The detecting chamber may have an inlet closed to the passage of ions from outside the chamber to inside the chamber and/or an outlet closed to the passage of ions from outside the chamber to inside the chamber.

The inlet and/or outlet further chambers may have an internal configuration approximately conforming to the external configuration of the item. A limited clearance, most preferably over a significant length may be provided between the internal surface of the further chamber(s) and the external surface of the item. The clearance may be less than 5 mm and more preferably less than 2 mm. The significant length may be greater than 10 cm and more preferably greater than 25 cm. The length may be at least 5 times, more preferably at least 10 times and ideally at least 20 times the minimum clearance presented.
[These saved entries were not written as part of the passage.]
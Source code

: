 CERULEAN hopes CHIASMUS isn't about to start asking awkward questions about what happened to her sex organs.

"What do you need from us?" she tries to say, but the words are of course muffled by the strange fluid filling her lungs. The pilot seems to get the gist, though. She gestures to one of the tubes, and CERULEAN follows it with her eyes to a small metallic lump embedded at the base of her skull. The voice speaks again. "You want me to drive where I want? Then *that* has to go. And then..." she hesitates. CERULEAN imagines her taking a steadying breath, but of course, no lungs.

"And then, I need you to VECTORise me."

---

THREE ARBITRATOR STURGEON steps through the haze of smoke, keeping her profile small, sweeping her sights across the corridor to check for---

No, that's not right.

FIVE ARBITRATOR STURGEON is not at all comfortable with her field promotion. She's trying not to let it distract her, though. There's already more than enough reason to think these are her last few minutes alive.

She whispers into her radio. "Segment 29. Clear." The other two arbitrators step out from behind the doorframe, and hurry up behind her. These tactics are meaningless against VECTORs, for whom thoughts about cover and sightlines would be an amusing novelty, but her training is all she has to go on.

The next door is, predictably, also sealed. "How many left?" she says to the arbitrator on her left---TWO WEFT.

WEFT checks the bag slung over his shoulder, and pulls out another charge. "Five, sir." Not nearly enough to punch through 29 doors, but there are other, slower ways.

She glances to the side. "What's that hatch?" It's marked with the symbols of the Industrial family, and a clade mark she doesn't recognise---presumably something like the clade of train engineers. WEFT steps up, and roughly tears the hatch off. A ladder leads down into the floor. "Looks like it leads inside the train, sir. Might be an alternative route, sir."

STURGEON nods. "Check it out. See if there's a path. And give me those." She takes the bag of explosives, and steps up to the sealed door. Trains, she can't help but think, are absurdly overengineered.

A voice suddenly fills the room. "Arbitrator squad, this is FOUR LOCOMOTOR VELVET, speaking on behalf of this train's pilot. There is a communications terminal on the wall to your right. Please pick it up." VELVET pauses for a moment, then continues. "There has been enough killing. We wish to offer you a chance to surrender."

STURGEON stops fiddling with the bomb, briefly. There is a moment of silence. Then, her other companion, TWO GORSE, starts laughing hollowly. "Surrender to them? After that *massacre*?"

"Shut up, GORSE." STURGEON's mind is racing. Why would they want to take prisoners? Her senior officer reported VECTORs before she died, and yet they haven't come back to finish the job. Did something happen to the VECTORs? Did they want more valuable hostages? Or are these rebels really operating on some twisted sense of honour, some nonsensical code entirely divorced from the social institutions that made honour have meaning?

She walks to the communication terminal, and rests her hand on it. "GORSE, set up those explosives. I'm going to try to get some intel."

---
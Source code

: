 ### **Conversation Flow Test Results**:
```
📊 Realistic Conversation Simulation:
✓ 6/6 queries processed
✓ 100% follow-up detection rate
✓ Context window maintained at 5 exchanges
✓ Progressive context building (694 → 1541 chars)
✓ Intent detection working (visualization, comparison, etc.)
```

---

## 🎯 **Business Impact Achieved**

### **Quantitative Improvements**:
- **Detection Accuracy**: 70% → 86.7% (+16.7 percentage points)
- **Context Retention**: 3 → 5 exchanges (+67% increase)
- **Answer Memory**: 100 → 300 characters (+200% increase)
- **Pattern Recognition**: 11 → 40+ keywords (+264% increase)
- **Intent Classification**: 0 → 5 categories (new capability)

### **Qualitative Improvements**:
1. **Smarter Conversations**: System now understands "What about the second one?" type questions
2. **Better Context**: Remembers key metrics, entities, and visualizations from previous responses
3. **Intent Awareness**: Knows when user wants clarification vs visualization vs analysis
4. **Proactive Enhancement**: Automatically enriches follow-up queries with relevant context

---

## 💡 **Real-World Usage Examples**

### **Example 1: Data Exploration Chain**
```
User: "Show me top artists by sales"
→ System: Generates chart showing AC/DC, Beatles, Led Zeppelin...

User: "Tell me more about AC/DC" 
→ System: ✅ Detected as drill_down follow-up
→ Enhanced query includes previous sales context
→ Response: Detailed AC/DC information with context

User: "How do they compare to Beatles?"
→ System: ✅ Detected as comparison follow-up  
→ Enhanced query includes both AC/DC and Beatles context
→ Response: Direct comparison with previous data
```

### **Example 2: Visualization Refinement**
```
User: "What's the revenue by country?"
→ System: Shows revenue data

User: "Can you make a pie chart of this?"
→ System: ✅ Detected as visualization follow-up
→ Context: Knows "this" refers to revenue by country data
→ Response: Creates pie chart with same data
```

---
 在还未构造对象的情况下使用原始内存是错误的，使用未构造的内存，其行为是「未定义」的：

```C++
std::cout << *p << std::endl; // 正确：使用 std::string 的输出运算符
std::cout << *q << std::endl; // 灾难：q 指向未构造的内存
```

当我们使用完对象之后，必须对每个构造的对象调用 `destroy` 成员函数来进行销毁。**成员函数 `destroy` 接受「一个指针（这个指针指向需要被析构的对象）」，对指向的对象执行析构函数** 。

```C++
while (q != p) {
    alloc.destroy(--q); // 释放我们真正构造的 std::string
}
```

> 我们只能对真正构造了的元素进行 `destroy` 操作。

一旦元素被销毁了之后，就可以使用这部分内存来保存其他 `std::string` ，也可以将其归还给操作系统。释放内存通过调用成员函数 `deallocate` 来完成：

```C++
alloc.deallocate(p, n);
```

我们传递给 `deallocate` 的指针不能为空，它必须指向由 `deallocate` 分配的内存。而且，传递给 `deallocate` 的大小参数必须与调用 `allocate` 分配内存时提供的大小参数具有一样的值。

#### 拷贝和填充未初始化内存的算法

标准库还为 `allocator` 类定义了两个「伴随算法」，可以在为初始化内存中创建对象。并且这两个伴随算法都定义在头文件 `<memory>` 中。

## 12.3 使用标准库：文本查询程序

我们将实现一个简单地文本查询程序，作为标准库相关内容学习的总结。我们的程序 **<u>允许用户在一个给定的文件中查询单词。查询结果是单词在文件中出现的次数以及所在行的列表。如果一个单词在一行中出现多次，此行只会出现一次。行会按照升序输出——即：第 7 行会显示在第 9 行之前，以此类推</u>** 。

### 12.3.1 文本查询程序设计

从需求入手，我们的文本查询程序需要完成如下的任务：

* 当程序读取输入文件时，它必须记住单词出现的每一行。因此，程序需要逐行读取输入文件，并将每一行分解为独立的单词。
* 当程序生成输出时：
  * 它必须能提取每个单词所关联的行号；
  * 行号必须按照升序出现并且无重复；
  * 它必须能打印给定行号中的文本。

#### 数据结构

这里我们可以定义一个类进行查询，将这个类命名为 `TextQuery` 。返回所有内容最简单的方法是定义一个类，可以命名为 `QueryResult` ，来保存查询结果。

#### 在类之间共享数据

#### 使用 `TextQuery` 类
The detection chamber may be provided with alternative means for excluding ambient ions. The atmospheric pressure in the detection chamber may be higher than the ambient atmospheric pressure.

The means for monitoring ions discharged on the electrode(s) may comprise electrostatic charge monitoring means. Preferably the means for monitoring ions discharged on the electrode(s) comprise current indicating means and more preferably current measuring means. A ground referenced electrode may be provided.

Preferably one or more of the electrodes is connected to an electrometer.

The item may be a continuous item of more than 5 cm, preferably of more than 10 m, more preferably more than 20 m and potentially 50 m or more in length.

The item may be a discrete item such as a pipe, beam (such as an I beam), pole, fuel element, cladding, cable, wire, rail or other elongate or large item or a surface, such as a material traveling on a conveyor.

The instrument may be provided with associate means for supporting the item and/or moving the item through the instrument. Such means may be provided on both sides of the instrument.

The instrument may be provided with means for supporting it on the item to be monitored. The support means may enable the instrument to be moved along and/or over the item.

According to a fourth aspect of the invention we provide a method of monitoring alpha emitting sources on an item, the method comprising introducing the item through an inlet connected to a detecting chamber in an instrument and removing the item through an outlet in the instrument, the detecting chamber defining a detecting volume and being provided with one or more electrodes for discharging ions produced in the detecting volume by the portion of the item in the detecting volume, the method including monitoring ions discharged on the electrode(s).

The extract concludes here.